#### ABOUT THIS EXERCISE
What is needed here is an exact copy of all the entries below.

"""

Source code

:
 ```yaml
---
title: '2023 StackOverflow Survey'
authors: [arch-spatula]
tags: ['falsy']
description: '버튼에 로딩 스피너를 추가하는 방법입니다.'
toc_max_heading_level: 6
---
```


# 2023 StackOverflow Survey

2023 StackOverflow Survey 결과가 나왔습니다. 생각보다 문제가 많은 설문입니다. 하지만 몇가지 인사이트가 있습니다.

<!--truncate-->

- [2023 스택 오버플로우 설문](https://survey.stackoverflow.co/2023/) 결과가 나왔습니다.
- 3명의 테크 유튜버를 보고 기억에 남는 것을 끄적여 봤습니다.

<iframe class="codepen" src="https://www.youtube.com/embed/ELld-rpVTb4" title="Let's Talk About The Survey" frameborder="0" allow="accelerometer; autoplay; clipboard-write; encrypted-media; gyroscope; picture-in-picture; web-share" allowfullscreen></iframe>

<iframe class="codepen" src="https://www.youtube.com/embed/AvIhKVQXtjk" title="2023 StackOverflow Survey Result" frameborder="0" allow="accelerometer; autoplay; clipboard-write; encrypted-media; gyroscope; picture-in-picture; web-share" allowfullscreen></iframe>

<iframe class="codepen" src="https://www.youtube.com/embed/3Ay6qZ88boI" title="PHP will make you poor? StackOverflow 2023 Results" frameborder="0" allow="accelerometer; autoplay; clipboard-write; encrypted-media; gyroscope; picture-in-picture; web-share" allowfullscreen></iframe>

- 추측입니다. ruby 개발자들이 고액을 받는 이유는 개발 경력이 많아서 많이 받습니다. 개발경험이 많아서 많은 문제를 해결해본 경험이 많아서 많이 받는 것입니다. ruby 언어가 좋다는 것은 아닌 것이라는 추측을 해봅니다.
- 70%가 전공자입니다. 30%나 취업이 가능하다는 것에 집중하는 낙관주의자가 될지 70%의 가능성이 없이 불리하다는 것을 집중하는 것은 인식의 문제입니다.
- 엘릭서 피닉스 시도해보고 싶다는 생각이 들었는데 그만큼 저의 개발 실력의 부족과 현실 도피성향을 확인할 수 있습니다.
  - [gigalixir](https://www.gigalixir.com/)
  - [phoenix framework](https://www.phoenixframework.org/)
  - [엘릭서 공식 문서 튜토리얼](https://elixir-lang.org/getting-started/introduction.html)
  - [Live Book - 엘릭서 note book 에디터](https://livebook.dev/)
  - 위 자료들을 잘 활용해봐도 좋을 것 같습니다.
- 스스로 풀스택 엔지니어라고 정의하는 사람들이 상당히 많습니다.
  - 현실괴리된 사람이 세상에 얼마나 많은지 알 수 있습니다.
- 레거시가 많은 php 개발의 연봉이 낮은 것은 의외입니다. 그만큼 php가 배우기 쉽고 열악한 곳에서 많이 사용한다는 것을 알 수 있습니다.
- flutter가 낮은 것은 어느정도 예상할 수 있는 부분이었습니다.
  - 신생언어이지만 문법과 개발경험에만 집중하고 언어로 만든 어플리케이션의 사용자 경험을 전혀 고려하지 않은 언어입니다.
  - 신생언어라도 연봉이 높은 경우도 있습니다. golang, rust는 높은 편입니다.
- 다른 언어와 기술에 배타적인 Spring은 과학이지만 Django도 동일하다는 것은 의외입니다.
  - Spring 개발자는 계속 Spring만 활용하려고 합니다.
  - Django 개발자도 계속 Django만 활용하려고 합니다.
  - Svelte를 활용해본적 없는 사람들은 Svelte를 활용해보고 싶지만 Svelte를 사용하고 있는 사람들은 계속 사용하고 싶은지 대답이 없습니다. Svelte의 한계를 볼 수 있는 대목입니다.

"""

#### PROBLEM SOLUTION
Source code

:
 ```yaml
---
title: '2023 StackOverflow Survey'
authors: [arch-spatula]
tags: ['falsy']
description: '버튼에 로딩 스피너를 추가하는 방법입니다.'
toc_max_heading_level: 6
---
```


# 2023 StackOverflow Survey

2023 StackOverflow Survey 결과가 나왔습니다. 생각보다 문제가 많은 설문입니다. 하지만 몇가지 인사이트가 있습니다.

<!--truncate-->

- [2023 스택 오버플로우 설문](https://survey.stackoverflow.co/2023/) 결과가 나왔습니다.
- 3명의 테크 유튜버를 보고 기억에 남는 것을 끄적여 봤습니다.

<iframe class="codepen" src="https://www.youtube.com/embed/ELld-rpVTb4" title="Let's Talk About The Survey" frameborder="0" allow="accelerometer; autoplay; clipboard-write; encrypted-media; gyroscope; picture-in-picture; web-share" allowfullscreen></iframe>

<iframe class="codepen" src="https://www.youtube.com/embed/AvIhKVQXtjk" title="2023 StackOverflow Survey Result" frameborder="0" allow="accelerometer; autoplay; clipboard-write; encrypted-media; gyroscope; picture-in-picture; web-share" allowfullscreen></iframe>

<iframe class="codepen" src="https://www.youtube.com/embed/3Ay6qZ88boI" title="PHP will make you poor? StackOverflow 2023 Results" frameborder="0" allow="accelerometer; autoplay; clipboard-write; encrypted-media; gyroscope; picture-in-picture; web-share" allowfullscreen></iframe>

- 추측입니다. ruby 개발자들이 고액을 받는 이유는 개발 경력이 많아서 많이 받습니다. 개발경험이 많아서 많은 문제를 해결해본 경험이 많아서 많이 받는 것입니다. ruby 언어가 좋다는 것은 아닌 것이라는 추측을 해봅니다.
- 70%가 전공자입니다. 30%나 취업이 가능하다는 것에 집중하는 낙관주의자가 될지 70%의 가능성이 없이 불리하다는 것을 집중하는 것은 인식의 문제입니다.
- 엘릭서 피닉스 시도해보고 싶다는 생각이 들었는데 그만큼 저의 개발 실력의 부족과 현실 도피성향을 확인할 수 있습니다.
  - [gigalixir](https://www.gigalixir.com/)
  - [phoenix framework](https://www.phoenixframework.org/)
  - [엘릭서 공식 문서 튜토리얼](https://elixir-lang.org/getting-started/introduction.html)
  - [Live Book - 엘릭서 note book 에디터](https://livebook.dev/)
  - 위 자료들을 잘 활용해봐도 좋을 것 같습니다.
- 스스로 풀스택 엔지니어라고 정의하는 사람들이 상당히 많습니다.
  - 현실괴리된 사람이 세상에 얼마나 많은지 알 수 있습니다.
- 레거시가 많은 php 개발의 연봉이 낮은 것은 의외입니다. 그만큼 php가 배우기 쉽고 열악한 곳에서 많이 사용한다는 것을 알 수 있습니다.
- flutter가 낮은 것은 어느정도 예상할 수 있는 부분이었습니다.
  - 신생언어이지만 문법과 개발경험에만 집중하고 언어로 만든 어플리케이션의 사용자 경험을 전혀 고려하지 않은 언어입니다.
  - 신생언어라도 연봉이 높은 경우도 있습니다. golang, rust는 높은 편입니다.
- 다른 언어와 기술에 배타적인 Spring은 과학이지만 Django도 동일하다는 것은 의외입니다.
  - Spring 개발자는 계속 Spring만 활용하려고 합니다.
  - Django 개발자도 계속 Django만 활용하려고 합니다.
  - Svelte를 활용해본적 없는 사람들은 Svelte를 활용해보고 싶지만 Svelte를 사용하고 있는 사람들은 계속 사용하고 싶은지 대답이 없습니다. Svelte의 한계를 볼 수 있는 대목입니다.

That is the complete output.